> Exercise requirements: Count up the lines in the listing below that hold "word", and answer with the total alone.

> Materials provided:
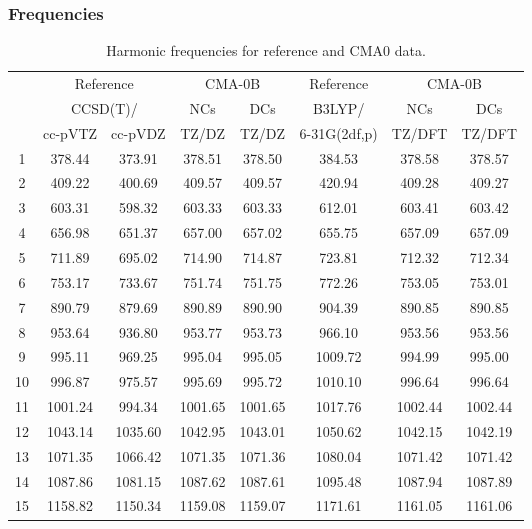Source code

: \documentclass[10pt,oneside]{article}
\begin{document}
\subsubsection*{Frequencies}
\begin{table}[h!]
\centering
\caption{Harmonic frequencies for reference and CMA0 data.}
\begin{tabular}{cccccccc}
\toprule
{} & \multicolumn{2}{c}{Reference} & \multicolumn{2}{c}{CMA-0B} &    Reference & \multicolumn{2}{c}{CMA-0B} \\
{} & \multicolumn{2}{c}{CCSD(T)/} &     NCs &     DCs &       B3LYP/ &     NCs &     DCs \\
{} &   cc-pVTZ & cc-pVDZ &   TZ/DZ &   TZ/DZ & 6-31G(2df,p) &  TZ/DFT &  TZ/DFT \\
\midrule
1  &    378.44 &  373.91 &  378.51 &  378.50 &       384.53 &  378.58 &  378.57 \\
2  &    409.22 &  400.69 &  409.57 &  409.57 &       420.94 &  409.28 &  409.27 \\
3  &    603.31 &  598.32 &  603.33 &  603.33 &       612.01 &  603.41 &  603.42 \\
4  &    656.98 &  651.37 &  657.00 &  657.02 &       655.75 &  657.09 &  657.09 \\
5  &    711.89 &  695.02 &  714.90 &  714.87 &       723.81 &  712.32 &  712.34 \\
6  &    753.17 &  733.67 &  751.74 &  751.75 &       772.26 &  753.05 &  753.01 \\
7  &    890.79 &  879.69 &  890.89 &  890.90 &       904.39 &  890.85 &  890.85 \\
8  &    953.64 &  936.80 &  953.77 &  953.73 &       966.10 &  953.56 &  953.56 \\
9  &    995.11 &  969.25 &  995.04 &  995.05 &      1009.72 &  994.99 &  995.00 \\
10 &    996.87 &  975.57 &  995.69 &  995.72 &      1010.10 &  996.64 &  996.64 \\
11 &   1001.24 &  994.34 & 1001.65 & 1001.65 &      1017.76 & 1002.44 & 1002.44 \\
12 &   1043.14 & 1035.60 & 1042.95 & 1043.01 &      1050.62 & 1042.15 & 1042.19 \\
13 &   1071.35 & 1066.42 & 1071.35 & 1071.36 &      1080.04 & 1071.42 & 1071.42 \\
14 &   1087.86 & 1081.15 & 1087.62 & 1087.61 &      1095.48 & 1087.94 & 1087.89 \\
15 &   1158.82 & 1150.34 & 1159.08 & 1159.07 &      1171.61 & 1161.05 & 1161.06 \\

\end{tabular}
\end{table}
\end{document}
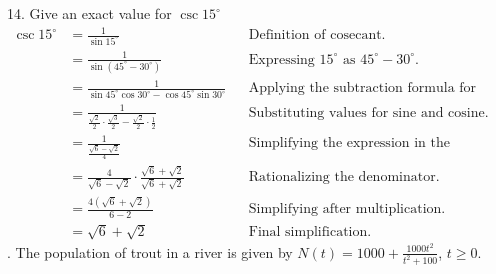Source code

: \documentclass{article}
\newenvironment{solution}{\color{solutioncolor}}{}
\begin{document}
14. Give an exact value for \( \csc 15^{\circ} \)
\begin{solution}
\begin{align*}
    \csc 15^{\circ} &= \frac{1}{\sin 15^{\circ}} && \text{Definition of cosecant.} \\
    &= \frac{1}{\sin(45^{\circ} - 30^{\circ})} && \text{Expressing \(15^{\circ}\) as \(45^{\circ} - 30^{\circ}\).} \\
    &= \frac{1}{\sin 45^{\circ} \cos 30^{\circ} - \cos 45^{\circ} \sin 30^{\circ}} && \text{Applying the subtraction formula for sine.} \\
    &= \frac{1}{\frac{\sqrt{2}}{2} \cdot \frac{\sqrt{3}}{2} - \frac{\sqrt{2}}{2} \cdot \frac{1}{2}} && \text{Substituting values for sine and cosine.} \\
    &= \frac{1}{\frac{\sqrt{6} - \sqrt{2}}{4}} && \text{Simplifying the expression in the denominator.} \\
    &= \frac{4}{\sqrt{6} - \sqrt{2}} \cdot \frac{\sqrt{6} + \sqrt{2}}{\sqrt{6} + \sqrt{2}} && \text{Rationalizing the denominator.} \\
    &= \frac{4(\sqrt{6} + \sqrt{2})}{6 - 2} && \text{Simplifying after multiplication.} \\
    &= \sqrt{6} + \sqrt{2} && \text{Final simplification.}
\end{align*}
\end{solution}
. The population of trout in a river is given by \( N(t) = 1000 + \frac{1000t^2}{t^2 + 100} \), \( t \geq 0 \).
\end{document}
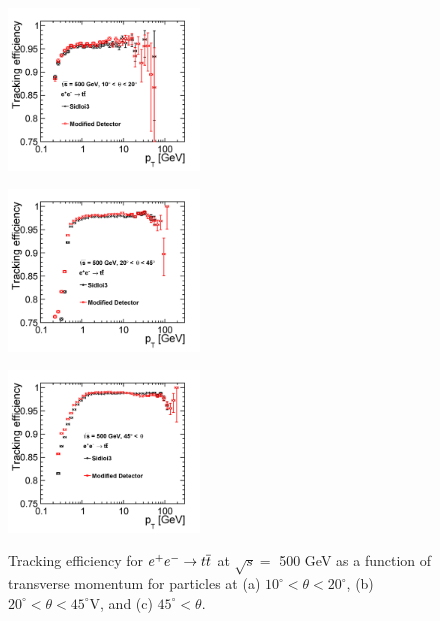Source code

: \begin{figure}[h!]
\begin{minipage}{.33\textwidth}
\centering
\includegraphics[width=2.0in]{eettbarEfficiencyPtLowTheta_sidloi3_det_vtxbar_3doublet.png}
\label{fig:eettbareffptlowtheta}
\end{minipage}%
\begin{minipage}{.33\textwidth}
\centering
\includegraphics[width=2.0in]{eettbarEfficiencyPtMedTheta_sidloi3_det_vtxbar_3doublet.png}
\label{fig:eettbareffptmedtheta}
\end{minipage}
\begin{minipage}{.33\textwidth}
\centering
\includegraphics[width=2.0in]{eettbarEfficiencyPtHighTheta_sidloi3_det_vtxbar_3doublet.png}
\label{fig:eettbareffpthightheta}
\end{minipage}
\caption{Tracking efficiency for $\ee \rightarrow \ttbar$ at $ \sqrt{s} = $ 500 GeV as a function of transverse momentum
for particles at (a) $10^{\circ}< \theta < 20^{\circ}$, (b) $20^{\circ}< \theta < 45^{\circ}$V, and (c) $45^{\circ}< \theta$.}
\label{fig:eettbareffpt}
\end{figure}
--
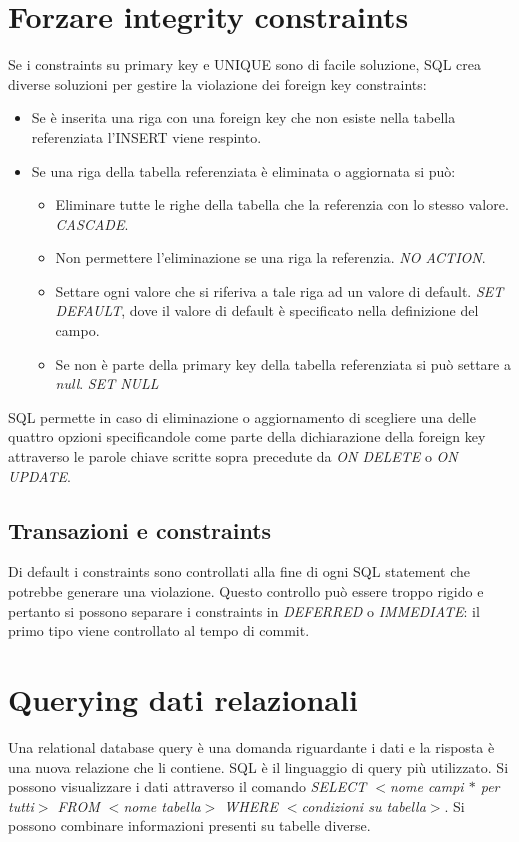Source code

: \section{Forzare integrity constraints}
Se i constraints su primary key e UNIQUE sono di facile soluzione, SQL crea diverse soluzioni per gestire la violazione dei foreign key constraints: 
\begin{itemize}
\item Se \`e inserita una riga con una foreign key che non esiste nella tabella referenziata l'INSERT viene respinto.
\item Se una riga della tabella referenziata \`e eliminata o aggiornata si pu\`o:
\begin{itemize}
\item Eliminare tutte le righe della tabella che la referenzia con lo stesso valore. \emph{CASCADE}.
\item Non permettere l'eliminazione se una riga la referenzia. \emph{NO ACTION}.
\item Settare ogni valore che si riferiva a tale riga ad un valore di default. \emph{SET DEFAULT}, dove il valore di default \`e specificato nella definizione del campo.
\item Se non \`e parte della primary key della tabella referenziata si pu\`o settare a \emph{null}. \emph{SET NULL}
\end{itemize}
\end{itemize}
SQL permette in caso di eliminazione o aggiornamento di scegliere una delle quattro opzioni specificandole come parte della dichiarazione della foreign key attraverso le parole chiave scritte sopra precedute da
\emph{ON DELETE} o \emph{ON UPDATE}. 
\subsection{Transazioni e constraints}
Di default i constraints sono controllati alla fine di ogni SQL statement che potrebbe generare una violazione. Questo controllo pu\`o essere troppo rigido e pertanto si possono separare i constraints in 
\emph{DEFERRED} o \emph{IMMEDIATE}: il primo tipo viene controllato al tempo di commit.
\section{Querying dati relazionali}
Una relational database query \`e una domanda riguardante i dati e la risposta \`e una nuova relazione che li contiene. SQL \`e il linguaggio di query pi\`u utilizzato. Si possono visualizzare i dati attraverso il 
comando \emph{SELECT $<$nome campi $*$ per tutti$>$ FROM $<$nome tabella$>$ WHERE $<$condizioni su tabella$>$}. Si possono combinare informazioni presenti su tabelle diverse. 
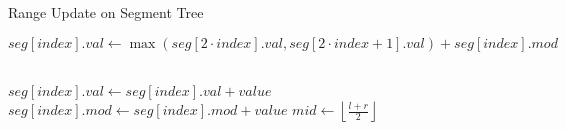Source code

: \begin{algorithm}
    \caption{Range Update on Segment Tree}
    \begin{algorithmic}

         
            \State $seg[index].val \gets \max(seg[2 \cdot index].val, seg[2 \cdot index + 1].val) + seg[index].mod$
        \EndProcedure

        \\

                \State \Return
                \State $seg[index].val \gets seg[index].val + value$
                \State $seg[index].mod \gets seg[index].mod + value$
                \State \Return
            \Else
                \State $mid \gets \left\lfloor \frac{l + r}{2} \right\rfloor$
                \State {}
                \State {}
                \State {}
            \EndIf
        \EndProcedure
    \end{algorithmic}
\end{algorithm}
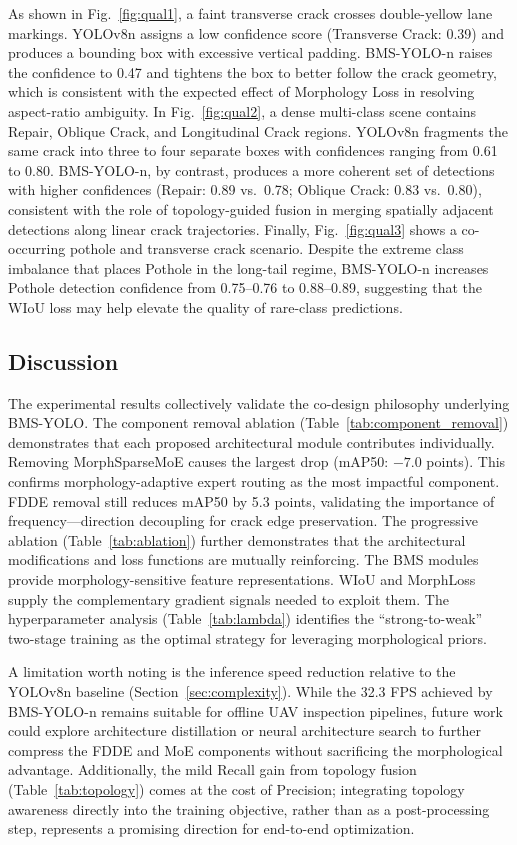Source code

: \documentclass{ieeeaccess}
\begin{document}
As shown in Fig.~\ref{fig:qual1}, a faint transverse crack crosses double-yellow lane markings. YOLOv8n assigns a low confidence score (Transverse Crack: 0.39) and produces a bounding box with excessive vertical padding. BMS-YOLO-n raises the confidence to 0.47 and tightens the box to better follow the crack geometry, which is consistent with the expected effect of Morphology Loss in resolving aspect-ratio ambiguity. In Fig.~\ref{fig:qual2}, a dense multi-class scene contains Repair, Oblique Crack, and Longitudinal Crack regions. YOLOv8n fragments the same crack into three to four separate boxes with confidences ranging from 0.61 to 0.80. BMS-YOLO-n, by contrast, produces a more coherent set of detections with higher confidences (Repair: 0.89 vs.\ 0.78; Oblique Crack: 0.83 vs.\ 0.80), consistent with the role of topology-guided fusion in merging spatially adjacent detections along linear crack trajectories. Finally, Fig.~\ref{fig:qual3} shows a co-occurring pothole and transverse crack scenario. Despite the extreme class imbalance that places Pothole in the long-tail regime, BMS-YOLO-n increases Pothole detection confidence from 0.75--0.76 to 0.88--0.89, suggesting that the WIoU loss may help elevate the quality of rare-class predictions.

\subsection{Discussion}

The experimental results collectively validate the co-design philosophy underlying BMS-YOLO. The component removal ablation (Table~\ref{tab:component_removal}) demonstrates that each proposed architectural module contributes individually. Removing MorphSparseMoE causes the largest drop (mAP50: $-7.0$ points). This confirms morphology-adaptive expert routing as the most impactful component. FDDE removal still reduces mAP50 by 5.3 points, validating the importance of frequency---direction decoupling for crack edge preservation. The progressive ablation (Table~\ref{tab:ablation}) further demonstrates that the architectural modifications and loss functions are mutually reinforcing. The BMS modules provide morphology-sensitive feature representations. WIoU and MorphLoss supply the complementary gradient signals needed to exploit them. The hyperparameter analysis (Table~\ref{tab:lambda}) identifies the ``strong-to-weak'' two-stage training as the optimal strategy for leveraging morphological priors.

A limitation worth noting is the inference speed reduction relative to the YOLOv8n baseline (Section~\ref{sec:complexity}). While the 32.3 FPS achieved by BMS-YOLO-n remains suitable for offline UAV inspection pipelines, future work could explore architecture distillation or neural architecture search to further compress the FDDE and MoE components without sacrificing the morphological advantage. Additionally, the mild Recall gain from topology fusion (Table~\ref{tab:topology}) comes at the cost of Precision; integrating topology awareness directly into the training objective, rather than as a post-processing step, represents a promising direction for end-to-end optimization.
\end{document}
...
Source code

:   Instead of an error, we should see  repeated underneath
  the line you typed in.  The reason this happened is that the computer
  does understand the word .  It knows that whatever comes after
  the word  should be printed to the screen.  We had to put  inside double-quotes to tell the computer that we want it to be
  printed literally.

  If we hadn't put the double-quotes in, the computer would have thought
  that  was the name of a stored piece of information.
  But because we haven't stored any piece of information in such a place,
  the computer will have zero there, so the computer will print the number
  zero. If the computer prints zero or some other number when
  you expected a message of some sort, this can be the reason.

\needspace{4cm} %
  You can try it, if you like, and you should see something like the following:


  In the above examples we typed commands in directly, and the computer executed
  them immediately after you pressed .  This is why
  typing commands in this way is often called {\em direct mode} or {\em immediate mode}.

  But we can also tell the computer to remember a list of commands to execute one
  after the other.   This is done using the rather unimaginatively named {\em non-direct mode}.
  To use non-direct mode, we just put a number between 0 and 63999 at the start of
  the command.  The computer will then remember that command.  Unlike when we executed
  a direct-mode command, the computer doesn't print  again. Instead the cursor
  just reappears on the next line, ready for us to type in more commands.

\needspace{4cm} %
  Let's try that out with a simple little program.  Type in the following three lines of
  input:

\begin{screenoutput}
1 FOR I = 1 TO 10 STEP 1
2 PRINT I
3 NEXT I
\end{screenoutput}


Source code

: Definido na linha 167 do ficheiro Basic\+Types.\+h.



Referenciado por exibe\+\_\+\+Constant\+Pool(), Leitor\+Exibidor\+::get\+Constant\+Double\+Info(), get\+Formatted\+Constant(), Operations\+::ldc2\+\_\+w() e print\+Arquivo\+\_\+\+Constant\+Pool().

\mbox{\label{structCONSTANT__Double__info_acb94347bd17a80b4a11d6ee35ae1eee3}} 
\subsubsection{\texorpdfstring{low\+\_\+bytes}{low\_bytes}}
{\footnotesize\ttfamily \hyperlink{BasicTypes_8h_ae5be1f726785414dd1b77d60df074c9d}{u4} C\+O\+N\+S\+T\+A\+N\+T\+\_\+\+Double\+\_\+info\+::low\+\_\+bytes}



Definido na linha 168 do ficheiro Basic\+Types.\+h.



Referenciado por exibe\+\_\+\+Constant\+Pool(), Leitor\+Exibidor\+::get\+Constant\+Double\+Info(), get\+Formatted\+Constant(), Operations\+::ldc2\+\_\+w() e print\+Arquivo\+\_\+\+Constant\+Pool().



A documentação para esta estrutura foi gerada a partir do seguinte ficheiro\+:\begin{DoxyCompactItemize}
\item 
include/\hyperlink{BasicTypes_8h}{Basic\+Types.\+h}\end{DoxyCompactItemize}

> Solution below: 2